* Data for analysis:

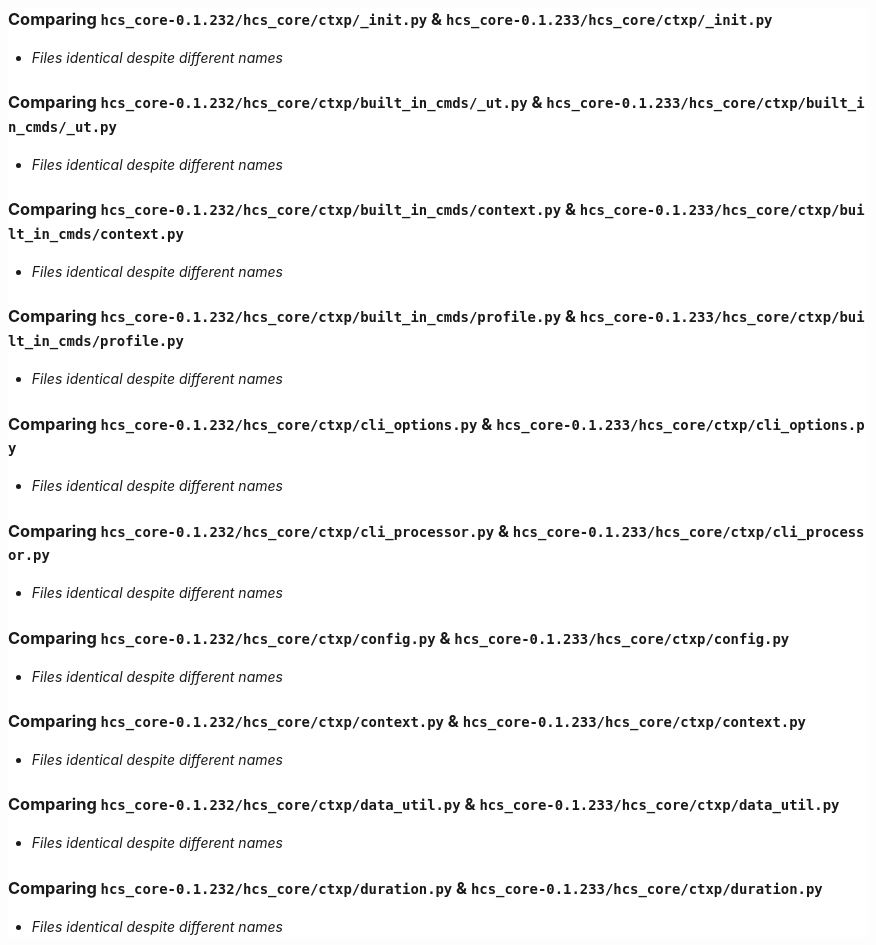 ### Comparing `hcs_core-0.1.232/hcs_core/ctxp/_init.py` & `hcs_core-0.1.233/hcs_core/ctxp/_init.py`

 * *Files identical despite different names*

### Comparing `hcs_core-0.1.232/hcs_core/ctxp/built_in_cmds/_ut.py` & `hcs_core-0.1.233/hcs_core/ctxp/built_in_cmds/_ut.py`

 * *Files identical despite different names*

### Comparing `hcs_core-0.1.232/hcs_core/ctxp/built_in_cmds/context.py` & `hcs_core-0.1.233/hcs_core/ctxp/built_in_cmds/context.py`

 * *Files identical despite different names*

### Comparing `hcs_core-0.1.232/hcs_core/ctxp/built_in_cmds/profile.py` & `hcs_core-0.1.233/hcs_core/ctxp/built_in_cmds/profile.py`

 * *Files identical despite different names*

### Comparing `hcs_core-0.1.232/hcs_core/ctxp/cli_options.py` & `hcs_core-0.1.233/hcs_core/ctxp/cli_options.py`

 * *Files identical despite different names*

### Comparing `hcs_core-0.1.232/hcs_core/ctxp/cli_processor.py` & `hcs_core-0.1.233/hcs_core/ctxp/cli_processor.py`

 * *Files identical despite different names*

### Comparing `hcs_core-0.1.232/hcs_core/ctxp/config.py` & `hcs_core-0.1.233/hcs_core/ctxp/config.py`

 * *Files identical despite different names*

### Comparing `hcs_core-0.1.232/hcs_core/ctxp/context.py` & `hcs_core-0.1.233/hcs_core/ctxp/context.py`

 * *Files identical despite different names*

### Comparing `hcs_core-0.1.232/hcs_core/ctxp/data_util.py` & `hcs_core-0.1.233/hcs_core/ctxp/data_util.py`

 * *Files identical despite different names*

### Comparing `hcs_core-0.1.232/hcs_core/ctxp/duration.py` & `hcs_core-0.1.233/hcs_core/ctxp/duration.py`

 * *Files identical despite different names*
--
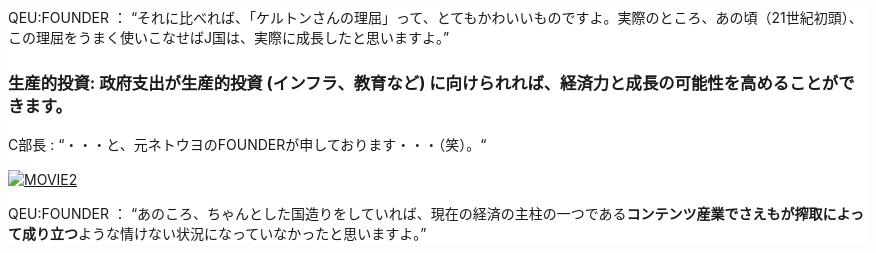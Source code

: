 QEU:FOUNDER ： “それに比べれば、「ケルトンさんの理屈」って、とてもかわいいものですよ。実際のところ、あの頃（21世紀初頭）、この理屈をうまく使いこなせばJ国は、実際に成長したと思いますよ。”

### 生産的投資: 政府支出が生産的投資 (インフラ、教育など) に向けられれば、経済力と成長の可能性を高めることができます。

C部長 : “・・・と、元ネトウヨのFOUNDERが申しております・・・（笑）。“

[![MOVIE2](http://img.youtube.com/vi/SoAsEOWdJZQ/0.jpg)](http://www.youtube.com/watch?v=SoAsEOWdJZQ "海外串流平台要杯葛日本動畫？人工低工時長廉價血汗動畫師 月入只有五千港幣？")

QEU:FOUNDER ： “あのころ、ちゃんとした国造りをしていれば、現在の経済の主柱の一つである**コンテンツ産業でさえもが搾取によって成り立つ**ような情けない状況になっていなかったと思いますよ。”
* * *
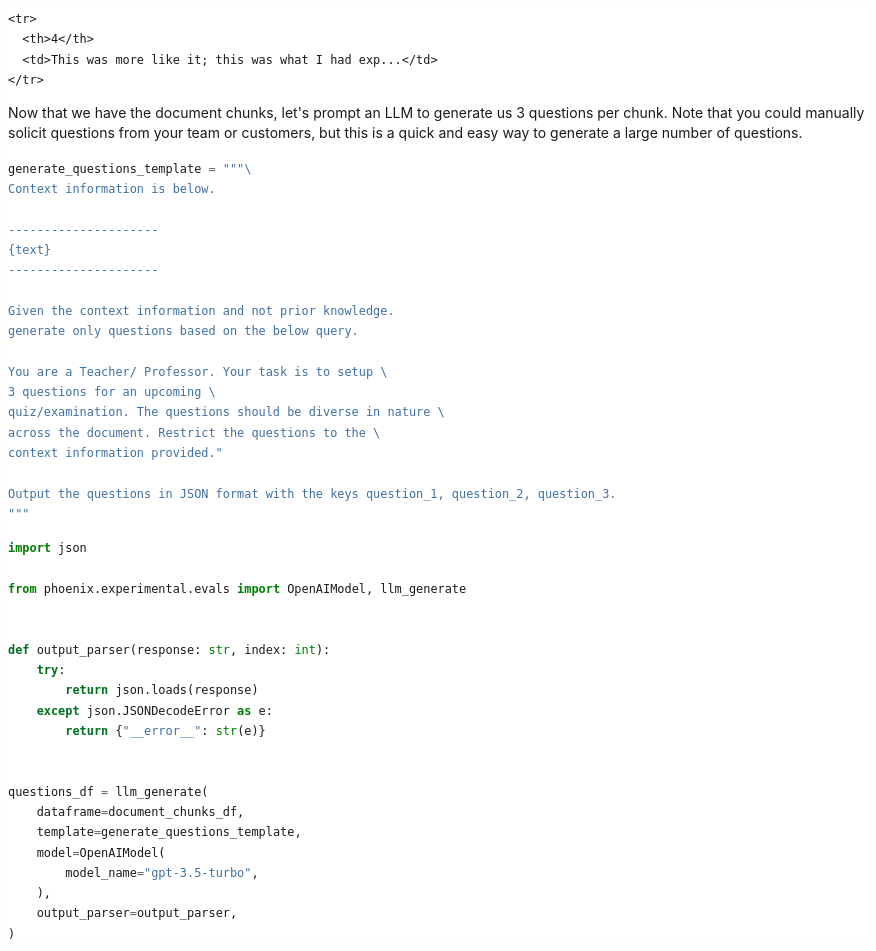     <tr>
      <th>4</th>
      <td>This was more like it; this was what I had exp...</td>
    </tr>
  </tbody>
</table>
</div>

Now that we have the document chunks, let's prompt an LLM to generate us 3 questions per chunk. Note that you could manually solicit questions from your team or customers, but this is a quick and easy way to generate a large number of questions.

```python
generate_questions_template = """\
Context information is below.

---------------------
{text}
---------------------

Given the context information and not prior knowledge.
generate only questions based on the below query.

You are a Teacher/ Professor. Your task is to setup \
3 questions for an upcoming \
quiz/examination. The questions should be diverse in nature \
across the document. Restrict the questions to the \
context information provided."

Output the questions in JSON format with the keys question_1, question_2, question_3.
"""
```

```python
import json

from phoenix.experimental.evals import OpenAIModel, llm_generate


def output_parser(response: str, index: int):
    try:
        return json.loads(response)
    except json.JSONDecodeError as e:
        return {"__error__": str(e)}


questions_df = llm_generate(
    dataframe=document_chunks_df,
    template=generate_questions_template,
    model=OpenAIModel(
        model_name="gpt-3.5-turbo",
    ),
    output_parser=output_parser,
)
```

* Task:
Copy all the lines from the data above that hold the word "import".

* Written response:
import json
from phoenix.experimental.evals import OpenAIModel, llm_generate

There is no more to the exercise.